Over the past few years, industry professionals have seen a small but notable rise in gender-neutral wedding attire — a departure from the feminine and masculine garments that defined bridal fashion — particularly from designers who are a part of the L.G.B.T.Q. community and allies who feel a responsibility to provide inclusive apparel. These garments are often custom made and can include three-piece suits, jumpsuits, dresses and blazers. More traditional silhouettes might feature dramatic and personalized touches or surprising colors.

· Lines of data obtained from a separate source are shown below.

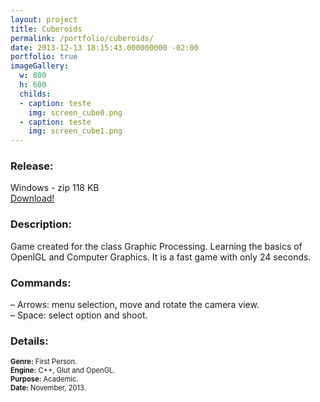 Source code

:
 ```yaml
---
layout: project
title: Cuberoids
permalink: /portfolio/cuberoids/
date: 2013-12-13 18:15:43.000000000 -02:00
portfolio: true
imageGallery:
  w: 800
  h: 600
  childs:
  - caption: teste
    img: screen_cube0.png
  - caption: teste
    img: screen_cube1.png
---
```

 <span/>

### Release:

<div class="box">
Windows - zip 118 KB
<a href="https://www.dropbox.com/s/rk63zu9kgj70yuu/Cuberoids.zip">
<div class="box-link">
Download!
</div>
</a>
</div>

### Description:

Game created for the class Graphic Processing. Learning the basics of OpenlGL and Computer Graphics.
It is a fast game with only 24 seconds.

### Commands:

– Arrows: menu selection, move and rotate the camera view.<br>
– Space: select option and shoot.<br>

### Details:
<p style="font-size:0.8em">
<strong>Genre:</strong> First Person.<br>
<strong>Engine:</strong> C++, Glut and OpenGL.<br>
<strong>Purpose:</strong> Academic.<br>
<strong>Date:</strong> November, 2013.<br>
</p>
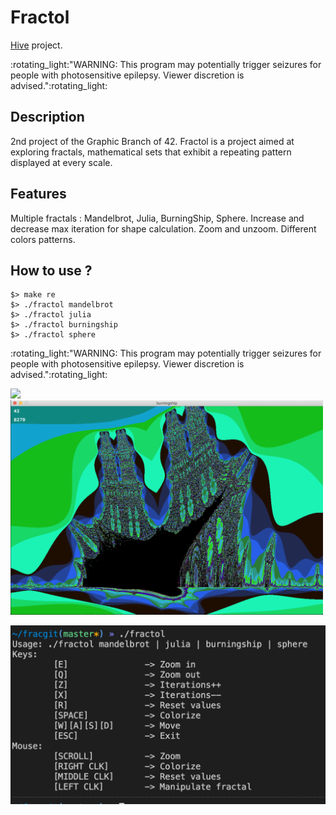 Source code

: 
# Fractol
[Hive](https://www.hive.fi/en/) project.

<p float="center"> :rotating_light:"WARNING: This program may potentially trigger seizures for people with photosensitive epilepsy. Viewer discretion is advised.":rotating_light:

## Description

2nd project of the Graphic Branch of 42.
Fractol is a project aimed at exploring fractals, mathematical sets that exhibit a repeating pattern displayed at every scale.

## Features

Multiple fractals : Mandelbrot, Julia, BurningShip, Sphere.
Increase and decrease max iteration for shape calculation.
Zoom and unzoom.
Different colors patterns.

## How to use ?

```
$> make re
$> ./fractol mandelbrot
$> ./fractol julia
$> ./fractol burningship
$> ./fractol sphere
```
<p float="center"> :rotating_light:"WARNING: This program may potentially trigger seizures for people with photosensitive epilepsy. Viewer discretion is advised.":rotating_light:

</p>
<p float="left">
  <img src="/screens/Screen1.png" width="500" />
  <img src="/screens/Screen3.png" width="500"/>
</p>
<img src="/screens/Screen2.png" width="1000"/> 

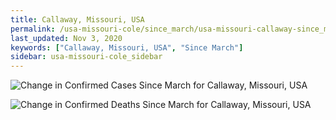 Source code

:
 ```yaml
---
title: Callaway, Missouri, USA
permalink: /usa-missouri-cole/since_march/usa-missouri-callaway-since_march.html
last_updated: Nov 3, 2020
keywords: ["Callaway, Missouri, USA", "Since March"]
sidebar: usa-missouri-cole_sidebar
---
```


![Change in Confirmed Cases Since March for Callaway, Missouri, USA](/covid_tracker/images/graphs/usa-missouri-callaway-delta_confirmed-since_march_graph.png)

![Change in Confirmed Deaths Since March for Callaway, Missouri, USA](/covid_tracker/images/graphs/usa-missouri-callaway-delta_deaths-since_march_graph.png)
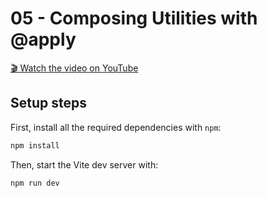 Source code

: # 05 - Composing Utilities with @apply

[🎬 Watch the video on YouTube](https://www.youtube.com/watch?v=TrftauE2Vyk)

## Setup steps

First, install all the required dependencies with `npm`:

```sh
npm install
```

Then, start the Vite dev server with:

```sh
npm run dev
```
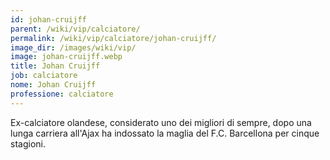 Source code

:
 ```yaml
---
id: johan-cruijff
parent: /wiki/vip/calciatore/
permalink: /wiki/vip/calciatore/johan-cruijff/
image_dir: /images/wiki/vip/
image: johan-cruijff.webp
title: Johan Cruijff
job: calciatore
nome: Johan Cruijff
professione: calciatore
---
```

Ex-calciatore olandese, considerato uno dei migliori di sempre, dopo una lunga carriera all'Ajax ha indossato la maglia del F.C. Barcellona per cinque stagioni.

A 2022 report by Klarna, a Swedish fintech company that provides online financial services, found that 36 percent of U.S. consumers had purchased fashion outside of their gender identity. Gen Z consumers are the biggest adopters of gender-fluid fashion, the report said, “with almost 58 percent of shoppers in this age group having purchased a fashion item outside of their gender identity.” (Millennials trailed behind at 40 percent, while Gen Xers contributed 22 percent.)
“Having options for how people want to dress for their wedding is finally becoming reflective of the multitude of ways people are identifying and expressing themselves,” said Lei Bretón, 46, a transgender formal wear designer based in Indianapolis and the owner of the House of Bretón, which offers wedding attire for trans, queer, gay, nonbinary and plus-size clients.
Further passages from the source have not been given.